Top of Material supplied

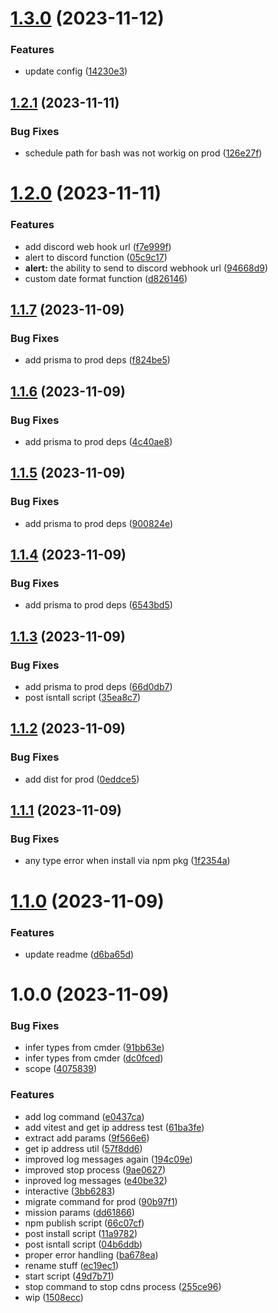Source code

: # [1.3.0](https://github.com/wajeht/cdns/compare/v1.2.1...v1.3.0) (2023-11-12)

### Features

- update config ([14230e3](https://github.com/wajeht/cdns/commit/14230e37b025294334a99f6ab69a8698e8251983))

## [1.2.1](https://github.com/wajeht/cdns/compare/v1.2.0...v1.2.1) (2023-11-11)

### Bug Fixes

- schedule path for bash was not workig on prod ([126e27f](https://github.com/wajeht/cdns/commit/126e27f5996ac4d425da1d684c4e0cc04db2aed3))

# [1.2.0](https://github.com/wajeht/cdns/compare/v1.1.7...v1.2.0) (2023-11-11)

### Features

- add discord web hook url ([f7e999f](https://github.com/wajeht/cdns/commit/f7e999f5c26c5e646ab234a32ce1210b737c4d41))
- alert to discord function ([05c9c17](https://github.com/wajeht/cdns/commit/05c9c176b9f8762838ca2c74099263a696b067c0))
- **alert:** the ability to send to discord webhook url ([94668d9](https://github.com/wajeht/cdns/commit/94668d9f8be7bb497b846715427f9adb79033877))
- custom date format function ([d826146](https://github.com/wajeht/cdns/commit/d826146a07adf4b07a3d7ed28fb1f7a2d2f7993b))

## [1.1.7](https://github.com/wajeht/cdns/compare/v1.1.6...v1.1.7) (2023-11-09)

### Bug Fixes

- add prisma to prod deps ([f824be5](https://github.com/wajeht/cdns/commit/f824be5466e979e1a21126deaa8aa46d887ec514))

## [1.1.6](https://github.com/wajeht/cdns/compare/v1.1.5...v1.1.6) (2023-11-09)

### Bug Fixes

- add prisma to prod deps ([4c40ae8](https://github.com/wajeht/cdns/commit/4c40ae846342d62d780ca381f4ea48e8abddaf82))

## [1.1.5](https://github.com/wajeht/cdns/compare/v1.1.4...v1.1.5) (2023-11-09)

### Bug Fixes

- add prisma to prod deps ([900824e](https://github.com/wajeht/cdns/commit/900824e8e639d0761d1ce8cb7e7b7a047c777e14))

## [1.1.4](https://github.com/wajeht/cdns/compare/v1.1.3...v1.1.4) (2023-11-09)

### Bug Fixes

- add prisma to prod deps ([6543bd5](https://github.com/wajeht/cdns/commit/6543bd5b13902adbb8b4b3dde31248d42ea993d3))

## [1.1.3](https://github.com/wajeht/cdns/compare/v1.1.2...v1.1.3) (2023-11-09)

### Bug Fixes

- add prisma to prod deps ([66d0db7](https://github.com/wajeht/cdns/commit/66d0db733c9c003fcae6e0f2f72e219383fa4777))
- post isntall script ([35ea8c7](https://github.com/wajeht/cdns/commit/35ea8c7f7e5a34cfb2f8e1b30e1c7e19206433fb))

## [1.1.2](https://github.com/wajeht/cdns/compare/v1.1.1...v1.1.2) (2023-11-09)

### Bug Fixes

- add dist for prod ([0eddce5](https://github.com/wajeht/cdns/commit/0eddce5f1fecef61ec20ac93f84b3ccfed45a554))

## [1.1.1](https://github.com/wajeht/cdns/compare/v1.1.0...v1.1.1) (2023-11-09)

### Bug Fixes

- any type error when install via npm pkg ([1f2354a](https://github.com/wajeht/cdns/commit/1f2354ae2e92be5b4c7ba30e717ec1eb9d82dc99))

# [1.1.0](https://github.com/wajeht/cdns/compare/v1.0.0...v1.1.0) (2023-11-09)

### Features

- update readme ([d6ba65d](https://github.com/wajeht/cdns/commit/d6ba65dbfa42bcebb460e19529768d93dca13e1a))

# 1.0.0 (2023-11-09)

### Bug Fixes

- infer types from cmder ([91bb63e](https://github.com/wajeht/cdns/commit/91bb63e33cba4f0124970b9022fd592bc99df6ad))
- infer types from cmder ([dc0fced](https://github.com/wajeht/cdns/commit/dc0fced283e8ca1ef5903714456b22dd4189147a))
- scope ([4075839](https://github.com/wajeht/cdns/commit/4075839d47e081844bde2db07793e66e8242e13d))

### Features

- add log command ([e0437ca](https://github.com/wajeht/cdns/commit/e0437ca011c8b684b48b02ba369e40f6e794c5b5))
- add vitest and get ip address test ([61ba3fe](https://github.com/wajeht/cdns/commit/61ba3fe9a9d3cebcc26a128d6422f01b79743895))
- extract add params ([9f566e6](https://github.com/wajeht/cdns/commit/9f566e6da167bb93df805a722917b3be7ebdecbf))
- get ip address util ([57f8dd6](https://github.com/wajeht/cdns/commit/57f8dd6c1345ec1ca9ad4dd0e42a305205fb6113))
- improved log messages again ([194c09e](https://github.com/wajeht/cdns/commit/194c09e87b2d864390cc43cd08f11b801830f48c))
- improved stop process ([9ae0627](https://github.com/wajeht/cdns/commit/9ae0627bdb3f45088f7a375bc8e0e4e9f93460ee))
- inproved log messages ([e40be32](https://github.com/wajeht/cdns/commit/e40be32e5d560c2367eb2b4a7eda96c5509733b5))
- interactive ([3bb6283](https://github.com/wajeht/cdns/commit/3bb628356245b605c61560fdeada141ee5949e82))
- migrate command for prod ([90b97f1](https://github.com/wajeht/cdns/commit/90b97f1cbaee3ec74d81a07ae02582ce8fbb654e))
- mission params ([dd61866](https://github.com/wajeht/cdns/commit/dd61866119e3d00e66047f3fc0ef6dd6cbb2a4b5))
- npm publish script ([66c07cf](https://github.com/wajeht/cdns/commit/66c07cf0960585cc8fd1ba4967dfb3453c87fd31))
- post install script ([11a9782](https://github.com/wajeht/cdns/commit/11a978217dbbf03773a05ce657ead75143252908))
- post isntall script ([04b6ddb](https://github.com/wajeht/cdns/commit/04b6ddbb027111457614dfa0a5034d3e4c891cff))
- proper error handling ([ba678ea](https://github.com/wajeht/cdns/commit/ba678ea4df9f5bea6b2e29d5c7ce2039edaa4dc1))
- rename stuff ([ec19ec1](https://github.com/wajeht/cdns/commit/ec19ec1d5030e73197a6292bef811b84c74e1dad))
- start script ([49d7b71](https://github.com/wajeht/cdns/commit/49d7b71d1c0a145e37967338293bd915ac1c774f))
- stop command to stop cdns process ([255ce96](https://github.com/wajeht/cdns/commit/255ce969436a0b290601ef0ffcf7d4299c2b79cb))
- wip ([1508ecc](https://github.com/wajeht/cdns/commit/1508eccfb178549e66d1e2177677c1f259a77aab))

Bottom of Material supplied

**Assigned task**
Check each line above for the word "update" and copy the ones that have it.

**Solution**
- update config ([14230e3](https://github.com/wajeht/cdns/commit/14230e37b025294334a99f6ab69a8698e8251983))
- update readme ([d6ba65d](https://github.com/wajeht/cdns/commit/d6ba65dbfa42bcebb460e19529768d93dca13e1a))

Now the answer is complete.